The problem -> Where does the string "TestStorepNoWB" appear in the records? Copy each line that holds it.

--- Materials provided ---

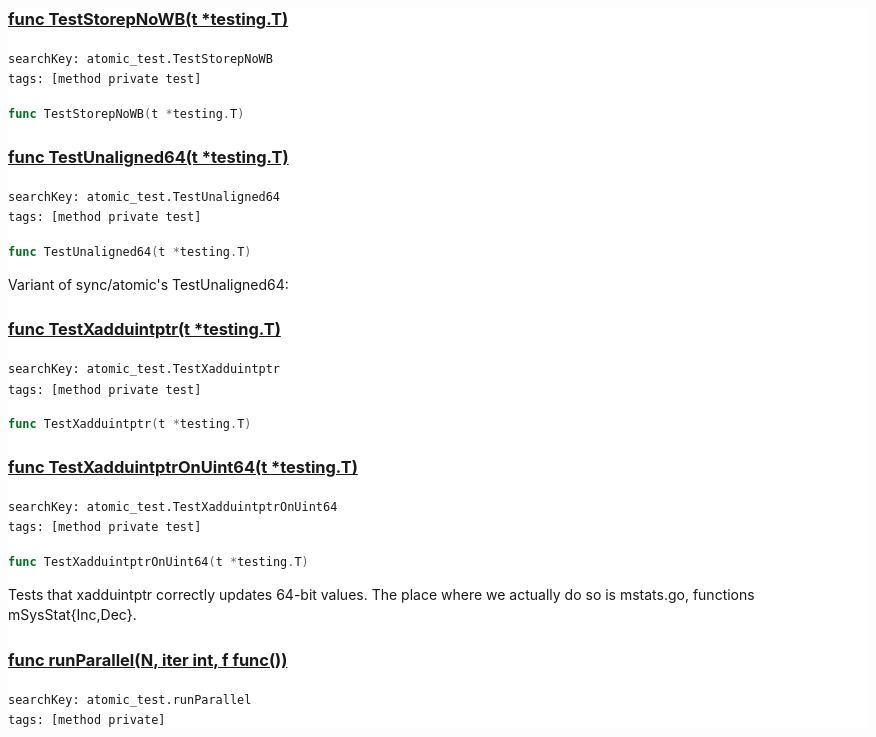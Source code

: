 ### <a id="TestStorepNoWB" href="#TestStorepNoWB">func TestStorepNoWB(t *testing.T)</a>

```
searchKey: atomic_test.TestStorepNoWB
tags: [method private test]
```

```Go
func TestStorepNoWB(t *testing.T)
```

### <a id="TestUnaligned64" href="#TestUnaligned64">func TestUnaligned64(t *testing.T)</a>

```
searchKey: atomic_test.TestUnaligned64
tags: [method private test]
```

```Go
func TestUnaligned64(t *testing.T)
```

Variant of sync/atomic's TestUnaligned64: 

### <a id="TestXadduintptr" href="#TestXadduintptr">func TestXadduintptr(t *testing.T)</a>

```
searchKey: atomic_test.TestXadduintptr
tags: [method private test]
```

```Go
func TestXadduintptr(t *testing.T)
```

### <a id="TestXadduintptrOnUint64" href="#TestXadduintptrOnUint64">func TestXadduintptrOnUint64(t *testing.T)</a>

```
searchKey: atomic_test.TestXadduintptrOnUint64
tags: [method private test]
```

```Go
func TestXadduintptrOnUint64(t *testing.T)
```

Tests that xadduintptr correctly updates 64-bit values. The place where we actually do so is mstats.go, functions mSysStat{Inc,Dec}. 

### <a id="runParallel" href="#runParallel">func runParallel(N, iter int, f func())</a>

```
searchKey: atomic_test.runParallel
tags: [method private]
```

---
--- Materials provided ---

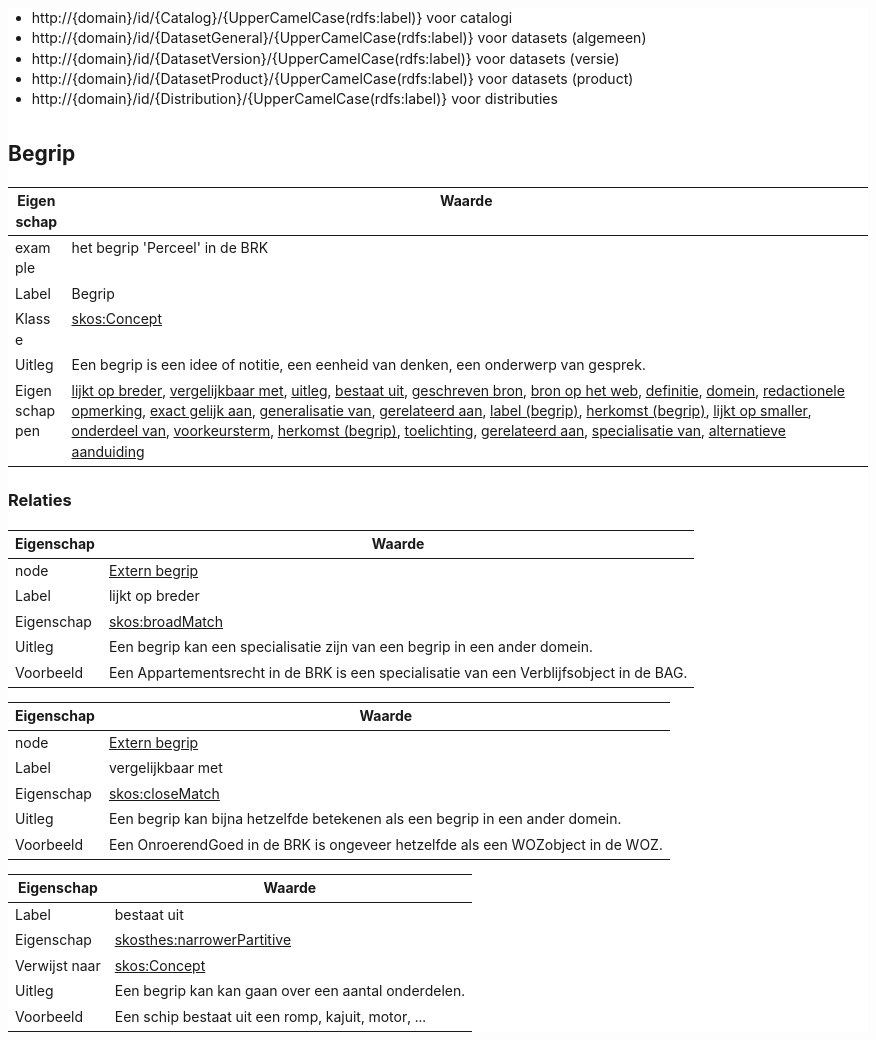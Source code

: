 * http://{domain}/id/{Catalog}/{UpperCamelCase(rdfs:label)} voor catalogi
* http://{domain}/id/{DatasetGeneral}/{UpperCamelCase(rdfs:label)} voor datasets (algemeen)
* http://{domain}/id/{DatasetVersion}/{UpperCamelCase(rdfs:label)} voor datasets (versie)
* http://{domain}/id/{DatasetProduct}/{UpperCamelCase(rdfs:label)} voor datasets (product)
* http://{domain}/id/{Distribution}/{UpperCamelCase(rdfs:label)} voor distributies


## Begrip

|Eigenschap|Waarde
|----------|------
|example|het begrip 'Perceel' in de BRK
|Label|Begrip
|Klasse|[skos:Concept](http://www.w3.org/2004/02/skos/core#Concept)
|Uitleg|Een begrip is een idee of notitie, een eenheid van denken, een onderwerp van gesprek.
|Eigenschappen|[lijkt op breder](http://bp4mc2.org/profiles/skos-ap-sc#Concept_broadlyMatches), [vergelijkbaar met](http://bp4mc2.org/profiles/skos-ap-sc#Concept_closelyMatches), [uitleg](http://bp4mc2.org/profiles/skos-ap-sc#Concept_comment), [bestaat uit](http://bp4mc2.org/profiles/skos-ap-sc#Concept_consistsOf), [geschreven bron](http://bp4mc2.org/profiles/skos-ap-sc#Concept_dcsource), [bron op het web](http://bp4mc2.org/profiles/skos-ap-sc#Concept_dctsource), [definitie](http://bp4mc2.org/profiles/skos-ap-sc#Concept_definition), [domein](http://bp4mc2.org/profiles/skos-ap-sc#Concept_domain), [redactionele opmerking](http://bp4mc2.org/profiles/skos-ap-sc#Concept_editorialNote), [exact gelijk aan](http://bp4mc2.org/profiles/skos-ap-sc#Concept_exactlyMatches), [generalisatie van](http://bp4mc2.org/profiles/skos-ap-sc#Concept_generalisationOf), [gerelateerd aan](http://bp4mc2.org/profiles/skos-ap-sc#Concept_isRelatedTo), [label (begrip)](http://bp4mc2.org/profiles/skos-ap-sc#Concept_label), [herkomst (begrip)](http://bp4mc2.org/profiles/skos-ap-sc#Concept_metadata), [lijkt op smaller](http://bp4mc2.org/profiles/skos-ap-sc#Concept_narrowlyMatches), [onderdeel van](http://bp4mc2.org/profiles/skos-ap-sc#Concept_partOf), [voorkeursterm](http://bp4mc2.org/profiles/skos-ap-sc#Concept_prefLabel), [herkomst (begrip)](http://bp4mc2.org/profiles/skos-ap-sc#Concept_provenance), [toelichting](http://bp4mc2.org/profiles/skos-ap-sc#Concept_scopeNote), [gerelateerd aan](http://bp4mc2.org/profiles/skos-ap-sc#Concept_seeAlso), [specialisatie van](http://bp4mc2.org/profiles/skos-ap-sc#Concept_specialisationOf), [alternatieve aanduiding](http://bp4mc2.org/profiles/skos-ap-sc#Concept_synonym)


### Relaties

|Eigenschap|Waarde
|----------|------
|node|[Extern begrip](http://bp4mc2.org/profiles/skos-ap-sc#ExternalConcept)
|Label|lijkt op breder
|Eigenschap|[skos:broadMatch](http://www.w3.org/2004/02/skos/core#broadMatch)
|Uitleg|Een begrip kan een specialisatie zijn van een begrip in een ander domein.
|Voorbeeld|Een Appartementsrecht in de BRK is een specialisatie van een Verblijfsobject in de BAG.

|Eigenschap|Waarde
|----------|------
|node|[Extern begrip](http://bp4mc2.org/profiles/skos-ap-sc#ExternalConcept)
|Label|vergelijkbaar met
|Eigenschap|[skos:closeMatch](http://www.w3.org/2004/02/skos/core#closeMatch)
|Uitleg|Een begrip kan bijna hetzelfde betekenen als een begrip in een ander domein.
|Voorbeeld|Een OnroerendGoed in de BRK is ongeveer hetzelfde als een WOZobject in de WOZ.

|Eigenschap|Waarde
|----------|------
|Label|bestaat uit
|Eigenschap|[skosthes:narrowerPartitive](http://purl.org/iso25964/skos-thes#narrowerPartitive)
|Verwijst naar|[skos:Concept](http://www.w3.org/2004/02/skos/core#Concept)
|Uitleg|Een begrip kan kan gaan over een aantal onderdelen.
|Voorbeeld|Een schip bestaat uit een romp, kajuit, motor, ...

---

Answer space ->
: ### <a id="TestStorepNoWB" href="#TestStorepNoWB">func TestStorepNoWB(t *testing.T)</a>
searchKey: atomic_test.TestStorepNoWB
func TestStorepNoWB(t *testing.T)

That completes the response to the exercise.